## [DATA]

_ _ _ _

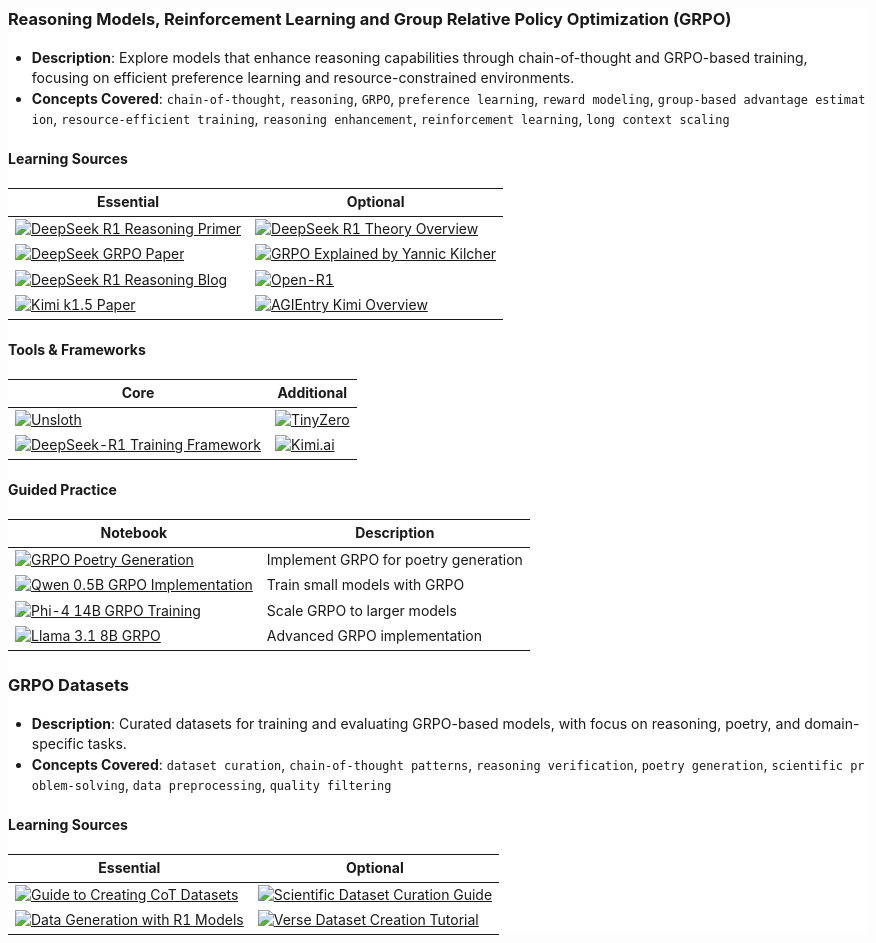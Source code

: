 ### Reasoning Models, Reinforcement Learning and Group Relative Policy Optimization (GRPO)
- **Description**: Explore models that enhance reasoning capabilities through chain-of-thought and GRPO-based training, focusing on efficient preference learning and resource-constrained environments.
- **Concepts Covered**: `chain-of-thought`, `reasoning`, `GRPO`, `preference learning`, `reward modeling`, `group-based advantage estimation`, `resource-efficient training`, `reasoning enhancement`, `reinforcement learning`, `long context scaling`

#### Learning Sources
| Essential | Optional |
|-----------|----------|
| [![DeepSeek R1 Reasoning Primer](https://badgen.net/badge/Blog/DeepSeek%20R1%20Reasoning%20Primer/pink)](https://aman.ai/primers/ai/deepseek-R1/) | [![DeepSeek R1 Theory Overview](https://badgen.net/badge/Video/DeepSeek%20R1%20Theory%20Overview/red)](https://www.youtube.com/watch?v=QdEuh2UVbu0) |
| [![DeepSeek GRPO Paper](https://badgen.net/badge/Paper/DeepSeek%20GRPO%20Paper/purple)](https://arxiv.org/pdf/2402.03300) | [![GRPO Explained by Yannic Kilcher](https://badgen.net/badge/Video/GRPO%20Explained%20by%20Yannic%20Kilcher/red)](https://youtube.com/watch?v=bAWV_yrqx4w) |
| [![DeepSeek R1 Reasoning Blog](https://badgen.net/badge/Blog/DeepSeek%20R1%20Reasoning%20Blog/pink)](https://unsloth.ai/blog/r1-reasoning) | [![Open-R1](https://badgen.net/badge/Blog/Open-R1/pink)](https://huggingface.co/blog/open-r1/update-1) |
| [![Kimi k1.5 Paper](https://badgen.net/badge/Paper/Kimi%20k1.5%20Paper/purple)](https://arxiv.org/abs/2401.12863) | [![AGIEntry Kimi Overview](https://badgen.net/badge/Website/AGIEntry%20Kimi%20Overview/blue)](https://agientry.com) |

#### Tools & Frameworks
| Core | Additional |
|-----------|----------|
| [![Unsloth](https://badgen.net/badge/Github%20Repository/Unsloth/cyan)](https://github.com/unslothai/unsloth) | [![TinyZero](https://badgen.net/badge/Github%20Repository/TinyZero/cyan)](https://github.com/Jiayi-Pan/TinyZero) |
| [![DeepSeek-R1 Training Framework](https://badgen.net/badge/Github%20Repository/DeepSeek-R1%20Training%20Framework/cyan)](https://github.com/deepseek-ai/DeepSeek-R1) | [![Kimi.ai](https://badgen.net/badge/Website/Kimi.ai/blue)](https://kimi.ai) |

#### Guided Practice
| Notebook | Description |
|----------|-------------|
| [![GRPO Poetry Generation](https://badgen.net/badge/Colab%20Notebook/GRPO%20Poetry%20Generation/orange)](https://colab.research.google.com/drive/1Ty0ovsrpw8i-zJvDhlSAtBIVw3EZfHK5?usp=sharing) | Implement GRPO for poetry generation |
| [![Qwen 0.5B GRPO Implementation](https://badgen.net/badge/Colab%20Notebook/Qwen%200.5B%20GRPO%20Implementation/orange)](https://colab.research.google.com/drive/1bfhs1FMLW3FGa8ydvkOZyBNxLYOu0Hev?usp=sharing) | Train small models with GRPO |
| [![Phi-4 14B GRPO Training](https://badgen.net/badge/Colab%20Notebook/Phi-4%2014B%20GRPO%20Training/orange)](https://colab.research.google.com/github/unslothai/notebooks/blob/main/nb/Phi_4_(14B)-GRPO.ipynb) | Scale GRPO to larger models |
| [![Llama 3.1 8B GRPO](https://badgen.net/badge/Colab%20Notebook/Llama%203.1%208B%20GRPO/orange)](https://colab.research.google.com/github/unslothai/notebooks/blob/main/nb/Llama3.1_(8B)-GRPO.ipynb) | Advanced GRPO implementation |
### GRPO Datasets
- **Description**: Curated datasets for training and evaluating GRPO-based models, with focus on reasoning, poetry, and domain-specific tasks.
- **Concepts Covered**: `dataset curation`, `chain-of-thought patterns`, `reasoning verification`, `poetry generation`, `scientific problem-solving`, `data preprocessing`, `quality filtering`

#### Learning Sources
| Essential | Optional |
|-----------|----------|
| [![Guide to Creating CoT Datasets](https://badgen.net/badge/Blog/Guide%20to%20Creating%20CoT%20Datasets/pink)](https://huggingface.co/blog/creating-chain-of-thought-datasets) | [![Scientific Dataset Curation Guide](https://badgen.net/badge/Github%20Repository/Scientific%20Dataset%20Curation%20Guide/cyan)](https://github.com/EricLu1/SCP-Guide) |
| [![Data Generation with R1 Models](https://badgen.net/badge/Github%20Repository/Data%20Generation%20with%20R1%20Models/cyan)](https://github.com/deepseek-ai/DeepSeek-R1/blob/main/data_generation.md) | [![Verse Dataset Creation Tutorial](https://badgen.net/badge/Tutorial/Verse%20Dataset%20Creation%20Tutorial/blue)](https://github.com/PleIAs/verse-wikisource/blob/main/TUTORIAL.md) |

_ _ _ _

## [TASK STATEMENT]
Nothing may be altered when you restate the records, but every picture must be dropped.

## [RESULT FOR THIS EXERCISE]
Source code

: ### Reasoning Models, Reinforcement Learning and Group Relative Policy Optimization (GRPO)
- **Description**: Explore models that enhance reasoning capabilities through chain-of-thought and GRPO-based training, focusing on efficient preference learning and resource-constrained environments.
- **Concepts Covered**: `chain-of-thought`, `reasoning`, `GRPO`, `preference learning`, `reward modeling`, `group-based advantage estimation`, `resource-efficient training`, `reasoning enhancement`, `reinforcement learning`, `long context scaling`

#### Learning Sources
| Essential | Optional |
|-----------|----------|
| [![DeepSeek R1 Reasoning Primer](https://badgen.net/badge/Blog/DeepSeek%20R1%20Reasoning%20Primer/pink)](https://aman.ai/primers/ai/deepseek-R1/) | [![DeepSeek R1 Theory Overview](https://badgen.net/badge/Video/DeepSeek%20R1%20Theory%20Overview/red)](https://www.youtube.com/watch?v=QdEuh2UVbu0) |
| [![DeepSeek GRPO Paper](https://badgen.net/badge/Paper/DeepSeek%20GRPO%20Paper/purple)](https://arxiv.org/pdf/2402.03300) | [![GRPO Explained by Yannic Kilcher](https://badgen.net/badge/Video/GRPO%20Explained%20by%20Yannic%20Kilcher/red)](https://youtube.com/watch?v=bAWV_yrqx4w) |
| [![DeepSeek R1 Reasoning Blog](https://badgen.net/badge/Blog/DeepSeek%20R1%20Reasoning%20Blog/pink)](https://unsloth.ai/blog/r1-reasoning) | [![Open-R1](https://badgen.net/badge/Blog/Open-R1/pink)](https://huggingface.co/blog/open-r1/update-1) |
| [![Kimi k1.5 Paper](https://badgen.net/badge/Paper/Kimi%20k1.5%20Paper/purple)](https://arxiv.org/abs/2401.12863) | [![AGIEntry Kimi Overview](https://badgen.net/badge/Website/AGIEntry%20Kimi%20Overview/blue)](https://agientry.com) |

#### Tools & Frameworks
| Core | Additional |
|-----------|----------|
| [![Unsloth](https://badgen.net/badge/Github%20Repository/Unsloth/cyan)](https://github.com/unslothai/unsloth) | [![TinyZero](https://badgen.net/badge/Github%20Repository/TinyZero/cyan)](https://github.com/Jiayi-Pan/TinyZero) |
| [![DeepSeek-R1 Training Framework](https://badgen.net/badge/Github%20Repository/DeepSeek-R1%20Training%20Framework/cyan)](https://github.com/deepseek-ai/DeepSeek-R1) | [![Kimi.ai](https://badgen.net/badge/Website/Kimi.ai/blue)](https://kimi.ai) |

#### Guided Practice
| Notebook | Description |
|----------|-------------|
| [![GRPO Poetry Generation](https://badgen.net/badge/Colab%20Notebook/GRPO%20Poetry%20Generation/orange)](https://colab.research.google.com/drive/1Ty0ovsrpw8i-zJvDhlSAtBIVw3EZfHK5?usp=sharing) | Implement GRPO for poetry generation |
| [![Qwen 0.5B GRPO Implementation](https://badgen.net/badge/Colab%20Notebook/Qwen%200.5B%20GRPO%20Implementation/orange)](https://colab.research.google.com/drive/1bfhs1FMLW3FGa8ydvkOZyBNxLYOu0Hev?usp=sharing) | Train small models with GRPO |
| [![Phi-4 14B GRPO Training](https://badgen.net/badge/Colab%20Notebook/Phi-4%2014B%20GRPO%20Training/orange)](https://colab.research.google.com/github/unslothai/notebooks/blob/main/nb/Phi_4_(14B)-GRPO.ipynb) | Scale GRPO to larger models |
| [![Llama 3.1 8B GRPO](https://badgen.net/badge/Colab%20Notebook/Llama%203.1%208B%20GRPO/orange)](https://colab.research.google.com/github/unslothai/notebooks/blob/main/nb/Llama3.1_(8B)-GRPO.ipynb) | Advanced GRPO implementation |
### GRPO Datasets
- **Description**: Curated datasets for training and evaluating GRPO-based models, with focus on reasoning, poetry, and domain-specific tasks.
- **Concepts Covered**: `dataset curation`, `chain-of-thought patterns`, `reasoning verification`, `poetry generation`, `scientific problem-solving`, `data preprocessing`, `quality filtering`

#### Learning Sources
| Essential | Optional |
|-----------|----------|
| [![Guide to Creating CoT Datasets](https://badgen.net/badge/Blog/Guide%20to%20Creating%20CoT%20Datasets/pink)](https://huggingface.co/blog/creating-chain-of-thought-datasets) | [![Scientific Dataset Curation Guide](https://badgen.net/badge/Github%20Repository/Scientific%20Dataset%20Curation%20Guide/cyan)](https://github.com/EricLu1/SCP-Guide) |
| [![Data Generation with R1 Models](https://badgen.net/badge/Github%20Repository/Data%20Generation%20with%20R1%20Models/cyan)](https://github.com/deepseek-ai/DeepSeek-R1/blob/main/data_generation.md) | [![Verse Dataset Creation Tutorial](https://badgen.net/badge/Tutorial/Verse%20Dataset%20Creation%20Tutorial/blue)](https://github.com/PleIAs/verse-wikisource/blob/main/TUTORIAL.md) |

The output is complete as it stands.